I have got answers for some of my questions. What I am still
interested in is multi threading support in objC compiler and
runtime. While the server application will run on unix with 2 quad
core processors I will definitively need to use multi threading to
get a real benefit from the hardware. In C++ I can use also openMP (http://openmp.org/wp/
) in example. Thoughts ?
OpenMP is intended to allow things like loops to be parallelized
across threads. It defines a series of pragmas that the user can use
to provide hints to the compiler. If you are going to use it, make
sure you understand the characteristics of the target machine. It is
very easy to use OpenMP to make slower code than without using it if
you do not understand the target's memory architecture, cache
coherency model, and scheduling system.
Hyperthreading is Intel's brand name for their chip multithreading
implementation, which splits the execution units between two
contexts.
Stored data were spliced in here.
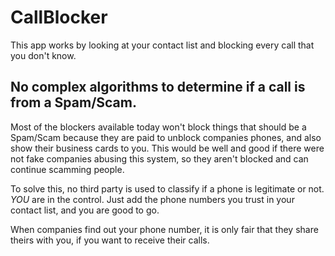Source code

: # CallBlocker

This app works by looking at your contact list and blocking every call that you don't know.

## No complex algorithms to determine if a call is from a Spam/Scam.

Most of the blockers available today won't block things that should be a Spam/Scam because they are paid to unblock companies phones, and also show their business cards to you.
This would be well and good if there were not fake companies abusing this system, so they aren't blocked and can continue scamming people.

To solve this, no third party is used to classify if a phone is legitimate or not.
*YOU* are in the control.
Just add the phone numbers you trust in your contact list, and you are good to go.

When companies find out your phone number, it is only fair that they share theirs with you, if you want to receive their calls.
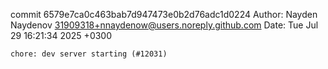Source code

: commit 6579e7ca0c463bab7d947473e0b2d76adc1d0224
Author: Nayden Naydenov <31909318+nnaydenow@users.noreply.github.com>
Date:   Tue Jul 29 16:21:34 2025 +0300

    chore: dev server starting (#12031)
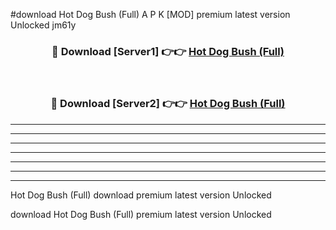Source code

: #download Hot Dog Bush (Full) A P K [MOD] premium latest version Unlocked jm61y 



<div align="center">
<h3>🔴 Download [Server1] 👉👉 <a href="https://apkdownload3.web.app/">Hot Dog Bush (Full)</a></h3><br>

<h3>🔴 Download [Server2] 👉👉 <a href="https://apkdownload3.web.app/">Hot Dog Bush (Full)</a></h3>
</div>





----------------------------------------------------------

----------------------------------------------------------

----------------------------------------------------------

----------------------------------------------------------

----------------------------------------------------------

----------------------------------------------------------

----------------------------------------------------------

Hot Dog Bush (Full) download premium latest version Unlocked

download Hot Dog Bush (Full) premium latest version Unlocked
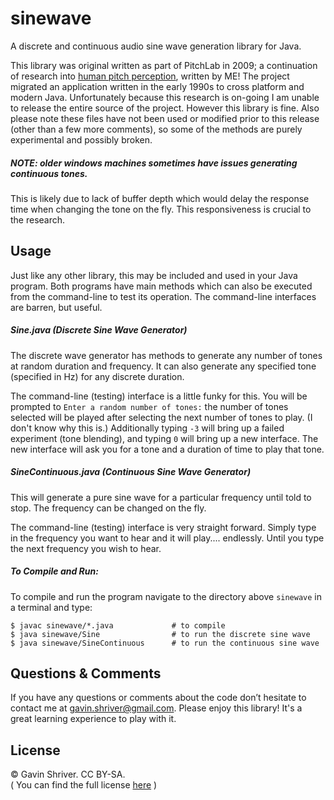 sinewave
========

A discrete and continuous audio sine wave generation library for Java.

This library was original written as part of PitchLab in 2009; a continuation of research into [human pitch perception](http://www.phys.washington.edu/~vladi/pitch/JASA_94/abs_pitch.html), written by ME! The project migrated an application written in the early 1990s to cross platform and modern Java. Unfortunately because this research is on-going I am unable to release the entire source of the project. However this library is fine. Also please note these files have not been used or modified prior to this release (other than a few more comments), so some of the methods are purely experimental and possibly broken.

##### NOTE: older windows machines sometimes have issues generating continuous tones. 
This is likely due to lack of buffer depth which would delay the response time when changing the tone on the fly. This responsiveness is crucial to the research.

Usage
-------------
Just like any other library, this may be included and used in your Java program. Both programs have main methods which can also be executed from the command-line to test its operation. The command-line interfaces are barren, but useful.


##### Sine.java (Discrete Sine Wave Generator)
The discrete wave generator has methods to generate any number of tones at random duration and frequency. It can also generate any specified tone (specified in Hz) for any discrete duration.

The command-line (testing) interface is a little funky for this. You will be prompted to `Enter a random number of tones:`  the number of tones selected will be played after selecting the next number of tones to play. (I don't know why this is.) Additionally typing `-3` will bring up a failed experiment (tone blending), and typing `0` will bring up a new interface. The new interface will ask you for a tone and a duration of time to play that tone.

##### SineContinuous.java (Continuous Sine Wave Generator)
This will generate a pure sine wave for a particular frequency until told to stop. The frequency can be changed on the fly.

The command-line (testing) interface is very straight forward. Simply type in the frequency you want to hear and it will play.... endlessly. Until you type the next frequency you wish to hear.  

##### To Compile and Run:
To compile and run the program navigate to the directory above `sinewave` in a terminal and type:

    $ javac sinewave/*.java             # to compile
    $ java sinewave/Sine                # to run the discrete sine wave
    $ java sinewave/SineContinuous      # to run the continuous sine wave


Questions & Comments
-------------
If you have any questions or comments about the code don’t hesitate to contact me at [gavin.shriver@gmail.com](mailto:gavin.shriver@gmail.com). Please enjoy this library! It's a great learning experience to play with it.

License
-------------
© Gavin Shriver. CC BY-SA.   
( You can find the full license [here](http://creativecommons.org/licenses/by-sa/4.0/legalcode) )
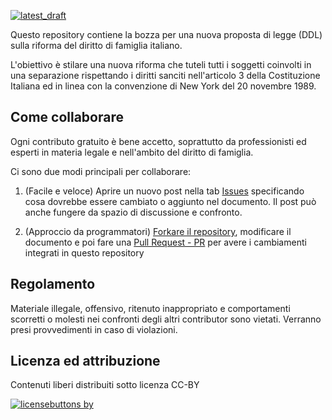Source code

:[![latest_draft](https://img.shields.io/badge/-Scarica%20l'ultima%20bozza%20del%20DDL-green)](https://github.com/dirittodifamiglia/propostaddl/releases/latest/download/ddl.pdf)

Questo repository contiene la bozza per una nuova proposta di legge (DDL) sulla riforma del diritto di famiglia italiano.

L'obiettivo è stilare una nuova riforma che tuteli tutti i soggetti coinvolti in una separazione rispettando i diritti sanciti nell'articolo 3 della Costituzione Italiana ed in linea con la convenzione di New York del 20 novembre 1989.

Come collaborare
----------------

Ogni contributo gratuito è bene accetto, soprattutto da professionisti ed esperti in materia legale e nell'ambito del diritto di famiglia.

Ci sono due modi principali per collaborare:

1. (Facile e veloce) Aprire un nuovo post nella tab [Issues](https://github.com/dirittodifamiglia/propostaddl/issues) specificando cosa dovrebbe essere cambiato o aggiunto nel documento. Il post può anche fungere da spazio di discussione e confronto.

2. (Approccio da programmatori) [Forkare il repository](https://docs.github.com/en/github/getting-started-with-github/fork-a-repo), modificare il documento e poi fare una [Pull Request - PR](https://docs.github.com/en/github/collaborating-with-issues-and-pull-requests) per avere i cambiamenti integrati in questo repository

Regolamento
----------------

Materiale illegale, offensivo, ritenuto inappropriato e comportamenti scorretti o molesti nei confronti degli altri contributor sono vietati. Verranno presi provvedimenti in caso di violazioni.

Licenza ed attribuzione
-----------------------

Contenuti liberi distribuiti sotto licenza CC-BY

[![licensebuttons by](https://licensebuttons.net/l/by/3.0/88x31.png)](https://creativecommons.org/licenses/by/4.0)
You absolutely and categorically do not want to be using
OpenMP to parallelize loops like the one you gave as an example on a
machine with hyperthreading, because it is likely to have very few
cache misses (the compiler should be inserting prefetch instructions
at the right points in the loop) and so you will just be confusing the
operating system scheduler and starving one of the threads of
execution units.
There are currently two Objective-C compilers that you can use with
GNUstep; gcc and clang/llvm (llvm-gcc only works on OS X). GCC
supports OpenMP, Clang does not. Clang supports a number of Objective-
C 2 constructs (e.g. fast enumeration, declared properties), GCC does
not.
OpenMP attempts to implicitly create threads for you. You can, of
course, explicitly create threads if you wish. At the lowest level,
you can use the POSIX theading APIs. GNUstep provides NSThread on top
of these, which gives a simpler abstraction, along with a number of
support classes, like NSLock, NSCondition, and so on. You can also
use Distributed Objects between processes or threads, which provides
quite a heavy-weight system for concurrency. If your program consists
of largely-independent parts, then you should consider splitting it
into different programs and using DO for communication. This makes it
easy to add fault tolerance (you can easily restart a crashed process;
a crashed thread will kill the whole program) and lets you scale to
multiple machines in a cluster in future.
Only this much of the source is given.